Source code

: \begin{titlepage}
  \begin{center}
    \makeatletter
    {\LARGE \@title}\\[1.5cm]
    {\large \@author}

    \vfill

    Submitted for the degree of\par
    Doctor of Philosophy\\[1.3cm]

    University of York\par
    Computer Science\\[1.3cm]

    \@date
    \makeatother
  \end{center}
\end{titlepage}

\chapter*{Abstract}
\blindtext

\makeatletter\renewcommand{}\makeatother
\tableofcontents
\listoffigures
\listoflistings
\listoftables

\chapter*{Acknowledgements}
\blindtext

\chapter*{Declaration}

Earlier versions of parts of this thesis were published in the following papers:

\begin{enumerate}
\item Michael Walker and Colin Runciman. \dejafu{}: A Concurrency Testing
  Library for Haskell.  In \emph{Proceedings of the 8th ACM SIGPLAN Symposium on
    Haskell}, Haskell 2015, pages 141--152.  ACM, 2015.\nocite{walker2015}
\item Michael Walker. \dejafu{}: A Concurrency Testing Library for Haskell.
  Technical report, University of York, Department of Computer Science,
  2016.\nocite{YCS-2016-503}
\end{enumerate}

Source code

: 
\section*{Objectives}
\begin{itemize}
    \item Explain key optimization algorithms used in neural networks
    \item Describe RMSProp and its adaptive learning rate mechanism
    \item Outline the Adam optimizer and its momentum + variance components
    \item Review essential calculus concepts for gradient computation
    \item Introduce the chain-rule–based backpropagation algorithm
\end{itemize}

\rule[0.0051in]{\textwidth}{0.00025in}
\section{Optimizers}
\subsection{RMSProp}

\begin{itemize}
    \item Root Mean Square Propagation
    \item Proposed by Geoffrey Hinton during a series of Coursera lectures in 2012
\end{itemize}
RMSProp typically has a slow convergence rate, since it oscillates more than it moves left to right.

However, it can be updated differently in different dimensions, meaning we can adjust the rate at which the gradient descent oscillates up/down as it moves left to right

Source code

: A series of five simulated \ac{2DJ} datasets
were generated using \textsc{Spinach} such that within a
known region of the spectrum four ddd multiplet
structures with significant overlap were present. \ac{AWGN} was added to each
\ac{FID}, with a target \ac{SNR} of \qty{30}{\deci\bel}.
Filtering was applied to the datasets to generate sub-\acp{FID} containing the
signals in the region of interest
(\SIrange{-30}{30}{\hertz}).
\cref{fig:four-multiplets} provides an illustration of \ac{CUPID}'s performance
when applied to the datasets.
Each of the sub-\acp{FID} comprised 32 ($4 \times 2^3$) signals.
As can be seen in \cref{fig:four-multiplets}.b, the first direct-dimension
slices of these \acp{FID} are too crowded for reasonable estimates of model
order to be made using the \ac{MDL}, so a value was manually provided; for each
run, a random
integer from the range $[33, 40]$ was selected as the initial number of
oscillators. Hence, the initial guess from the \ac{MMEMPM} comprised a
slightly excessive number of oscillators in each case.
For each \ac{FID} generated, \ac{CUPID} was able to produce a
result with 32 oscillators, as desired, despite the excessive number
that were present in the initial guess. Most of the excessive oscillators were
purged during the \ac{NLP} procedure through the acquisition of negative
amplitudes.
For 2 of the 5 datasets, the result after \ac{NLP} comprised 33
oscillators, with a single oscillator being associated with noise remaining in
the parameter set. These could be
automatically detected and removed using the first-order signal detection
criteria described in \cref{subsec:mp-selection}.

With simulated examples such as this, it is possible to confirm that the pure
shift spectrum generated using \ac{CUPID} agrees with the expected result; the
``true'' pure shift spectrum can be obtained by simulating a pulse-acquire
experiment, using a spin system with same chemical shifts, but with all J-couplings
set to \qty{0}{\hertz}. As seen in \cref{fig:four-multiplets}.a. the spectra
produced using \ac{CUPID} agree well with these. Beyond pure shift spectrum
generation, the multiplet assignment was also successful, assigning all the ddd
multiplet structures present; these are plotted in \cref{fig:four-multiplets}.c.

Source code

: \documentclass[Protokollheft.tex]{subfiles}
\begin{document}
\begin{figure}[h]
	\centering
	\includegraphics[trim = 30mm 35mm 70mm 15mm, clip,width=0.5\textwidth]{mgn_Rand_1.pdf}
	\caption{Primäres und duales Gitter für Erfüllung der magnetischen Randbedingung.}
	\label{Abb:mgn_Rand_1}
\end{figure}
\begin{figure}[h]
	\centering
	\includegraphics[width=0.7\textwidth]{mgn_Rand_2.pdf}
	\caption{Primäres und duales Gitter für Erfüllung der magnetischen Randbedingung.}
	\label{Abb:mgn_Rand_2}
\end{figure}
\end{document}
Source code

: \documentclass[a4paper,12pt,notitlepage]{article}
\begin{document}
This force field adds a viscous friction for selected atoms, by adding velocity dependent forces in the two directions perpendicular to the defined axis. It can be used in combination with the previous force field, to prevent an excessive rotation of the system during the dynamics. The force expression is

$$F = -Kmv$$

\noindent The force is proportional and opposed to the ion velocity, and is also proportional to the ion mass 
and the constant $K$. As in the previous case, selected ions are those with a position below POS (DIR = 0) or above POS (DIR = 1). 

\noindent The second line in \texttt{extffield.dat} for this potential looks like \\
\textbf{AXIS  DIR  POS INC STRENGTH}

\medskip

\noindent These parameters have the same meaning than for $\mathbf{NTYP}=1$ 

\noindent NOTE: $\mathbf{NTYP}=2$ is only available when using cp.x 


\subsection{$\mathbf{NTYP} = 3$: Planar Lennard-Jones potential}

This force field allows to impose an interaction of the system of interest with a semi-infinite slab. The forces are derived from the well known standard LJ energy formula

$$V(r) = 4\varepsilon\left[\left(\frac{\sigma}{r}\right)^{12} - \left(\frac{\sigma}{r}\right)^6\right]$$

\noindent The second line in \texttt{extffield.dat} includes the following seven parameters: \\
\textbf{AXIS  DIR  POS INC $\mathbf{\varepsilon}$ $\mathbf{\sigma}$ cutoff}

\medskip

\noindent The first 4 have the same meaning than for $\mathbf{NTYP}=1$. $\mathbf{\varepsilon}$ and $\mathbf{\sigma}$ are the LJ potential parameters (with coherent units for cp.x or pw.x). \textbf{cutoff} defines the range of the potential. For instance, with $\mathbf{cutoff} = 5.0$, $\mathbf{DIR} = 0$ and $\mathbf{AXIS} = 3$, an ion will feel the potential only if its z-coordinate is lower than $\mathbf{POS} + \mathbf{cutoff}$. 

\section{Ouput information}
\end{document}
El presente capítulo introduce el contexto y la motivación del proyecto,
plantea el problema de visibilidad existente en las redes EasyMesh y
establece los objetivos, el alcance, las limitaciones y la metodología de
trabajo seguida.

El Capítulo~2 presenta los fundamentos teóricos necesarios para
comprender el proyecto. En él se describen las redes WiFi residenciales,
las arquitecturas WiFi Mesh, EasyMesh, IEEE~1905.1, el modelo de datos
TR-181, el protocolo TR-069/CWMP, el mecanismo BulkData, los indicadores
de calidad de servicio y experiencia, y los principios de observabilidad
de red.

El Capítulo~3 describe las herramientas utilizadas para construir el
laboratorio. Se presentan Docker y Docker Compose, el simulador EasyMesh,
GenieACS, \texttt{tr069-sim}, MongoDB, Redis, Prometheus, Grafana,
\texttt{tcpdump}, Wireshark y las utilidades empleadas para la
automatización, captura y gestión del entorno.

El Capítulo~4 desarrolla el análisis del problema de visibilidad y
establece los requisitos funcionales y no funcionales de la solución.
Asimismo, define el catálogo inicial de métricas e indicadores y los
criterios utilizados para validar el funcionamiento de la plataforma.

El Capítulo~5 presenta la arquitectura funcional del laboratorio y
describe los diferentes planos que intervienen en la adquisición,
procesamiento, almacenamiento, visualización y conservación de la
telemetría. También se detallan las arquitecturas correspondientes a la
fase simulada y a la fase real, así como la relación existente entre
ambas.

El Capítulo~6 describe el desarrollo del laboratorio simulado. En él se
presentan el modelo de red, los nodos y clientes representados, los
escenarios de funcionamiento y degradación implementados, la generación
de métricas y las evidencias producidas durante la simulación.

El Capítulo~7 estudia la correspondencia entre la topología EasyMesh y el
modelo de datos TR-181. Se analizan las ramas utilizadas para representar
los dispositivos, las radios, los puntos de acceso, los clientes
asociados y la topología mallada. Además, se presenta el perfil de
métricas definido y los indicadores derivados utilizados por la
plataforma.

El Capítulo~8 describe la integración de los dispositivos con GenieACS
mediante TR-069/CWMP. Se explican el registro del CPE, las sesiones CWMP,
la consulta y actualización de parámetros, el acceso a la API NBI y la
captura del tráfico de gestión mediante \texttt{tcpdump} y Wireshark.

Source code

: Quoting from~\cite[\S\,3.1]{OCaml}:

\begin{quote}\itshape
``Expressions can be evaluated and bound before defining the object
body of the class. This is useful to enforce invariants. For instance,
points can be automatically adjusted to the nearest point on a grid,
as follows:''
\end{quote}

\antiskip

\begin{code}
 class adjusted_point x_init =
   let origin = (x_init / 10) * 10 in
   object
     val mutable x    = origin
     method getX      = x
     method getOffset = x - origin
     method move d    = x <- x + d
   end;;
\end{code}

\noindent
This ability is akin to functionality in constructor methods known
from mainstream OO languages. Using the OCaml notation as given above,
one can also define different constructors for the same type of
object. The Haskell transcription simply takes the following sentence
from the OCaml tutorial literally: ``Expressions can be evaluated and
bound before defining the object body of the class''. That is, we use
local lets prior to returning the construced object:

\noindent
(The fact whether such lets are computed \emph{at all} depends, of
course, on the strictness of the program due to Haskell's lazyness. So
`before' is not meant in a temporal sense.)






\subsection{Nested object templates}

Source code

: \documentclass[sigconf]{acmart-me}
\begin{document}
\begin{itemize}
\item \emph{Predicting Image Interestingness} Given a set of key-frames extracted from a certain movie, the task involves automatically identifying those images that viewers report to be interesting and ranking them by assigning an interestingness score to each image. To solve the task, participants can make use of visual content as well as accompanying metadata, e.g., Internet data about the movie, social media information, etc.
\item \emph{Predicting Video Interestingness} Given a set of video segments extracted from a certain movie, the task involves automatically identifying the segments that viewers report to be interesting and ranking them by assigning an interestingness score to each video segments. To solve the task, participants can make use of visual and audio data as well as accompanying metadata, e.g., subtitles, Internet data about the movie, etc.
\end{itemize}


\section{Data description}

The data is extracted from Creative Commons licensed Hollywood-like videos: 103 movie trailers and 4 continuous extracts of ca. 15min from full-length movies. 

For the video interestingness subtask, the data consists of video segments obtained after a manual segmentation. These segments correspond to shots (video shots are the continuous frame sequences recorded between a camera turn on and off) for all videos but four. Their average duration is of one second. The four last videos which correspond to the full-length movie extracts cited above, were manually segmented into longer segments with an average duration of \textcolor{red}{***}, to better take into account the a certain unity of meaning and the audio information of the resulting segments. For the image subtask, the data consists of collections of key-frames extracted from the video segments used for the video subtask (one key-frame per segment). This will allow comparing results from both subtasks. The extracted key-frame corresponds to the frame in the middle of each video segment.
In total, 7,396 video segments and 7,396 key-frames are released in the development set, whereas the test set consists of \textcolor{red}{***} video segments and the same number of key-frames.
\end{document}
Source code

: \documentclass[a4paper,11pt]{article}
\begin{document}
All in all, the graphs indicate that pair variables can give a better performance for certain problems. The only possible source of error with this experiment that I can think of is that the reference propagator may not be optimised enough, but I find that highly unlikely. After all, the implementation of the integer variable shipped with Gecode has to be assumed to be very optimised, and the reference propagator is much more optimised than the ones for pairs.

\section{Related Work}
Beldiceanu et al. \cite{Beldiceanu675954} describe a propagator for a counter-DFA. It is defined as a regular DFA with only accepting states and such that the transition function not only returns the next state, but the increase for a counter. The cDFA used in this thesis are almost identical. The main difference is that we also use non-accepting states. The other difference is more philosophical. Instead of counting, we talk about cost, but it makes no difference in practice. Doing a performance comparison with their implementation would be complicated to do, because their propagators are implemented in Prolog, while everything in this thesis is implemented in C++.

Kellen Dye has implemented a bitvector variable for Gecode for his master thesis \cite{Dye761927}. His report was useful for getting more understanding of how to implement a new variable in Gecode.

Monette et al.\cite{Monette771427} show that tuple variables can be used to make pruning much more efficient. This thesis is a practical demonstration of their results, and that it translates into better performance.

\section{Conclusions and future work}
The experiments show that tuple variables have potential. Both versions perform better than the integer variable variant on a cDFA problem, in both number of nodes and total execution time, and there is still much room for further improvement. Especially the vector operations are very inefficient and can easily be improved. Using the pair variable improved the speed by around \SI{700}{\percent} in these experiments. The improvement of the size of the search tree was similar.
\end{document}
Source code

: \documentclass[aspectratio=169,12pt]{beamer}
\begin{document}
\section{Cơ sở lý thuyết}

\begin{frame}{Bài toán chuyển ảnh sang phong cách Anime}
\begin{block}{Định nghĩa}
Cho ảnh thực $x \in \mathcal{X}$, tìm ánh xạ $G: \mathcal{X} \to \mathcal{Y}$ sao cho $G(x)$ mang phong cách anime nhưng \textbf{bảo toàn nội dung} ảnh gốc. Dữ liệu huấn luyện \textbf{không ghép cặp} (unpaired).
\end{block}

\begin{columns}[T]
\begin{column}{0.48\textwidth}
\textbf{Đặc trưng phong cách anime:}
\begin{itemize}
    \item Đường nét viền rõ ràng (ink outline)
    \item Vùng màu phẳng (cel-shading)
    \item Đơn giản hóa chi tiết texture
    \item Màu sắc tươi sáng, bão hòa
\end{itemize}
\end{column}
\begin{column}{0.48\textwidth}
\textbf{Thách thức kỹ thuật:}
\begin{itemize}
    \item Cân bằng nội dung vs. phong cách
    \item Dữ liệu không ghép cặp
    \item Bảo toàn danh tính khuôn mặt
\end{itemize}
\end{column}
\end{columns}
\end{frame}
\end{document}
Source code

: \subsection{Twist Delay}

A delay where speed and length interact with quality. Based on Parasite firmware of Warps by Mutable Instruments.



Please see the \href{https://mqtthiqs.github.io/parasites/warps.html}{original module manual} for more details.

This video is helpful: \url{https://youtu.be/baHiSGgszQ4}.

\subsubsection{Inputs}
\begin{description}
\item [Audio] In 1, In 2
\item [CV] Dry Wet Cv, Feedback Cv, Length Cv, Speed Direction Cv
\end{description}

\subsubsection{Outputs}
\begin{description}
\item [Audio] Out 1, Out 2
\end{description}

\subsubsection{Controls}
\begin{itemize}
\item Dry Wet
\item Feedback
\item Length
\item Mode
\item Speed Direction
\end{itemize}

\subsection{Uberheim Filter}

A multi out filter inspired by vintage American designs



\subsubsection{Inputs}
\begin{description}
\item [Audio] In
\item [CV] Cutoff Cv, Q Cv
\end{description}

━━━━

Using the data above, count the lines that hold the string "previous". Report the number and nothing else.

**Task answer**
2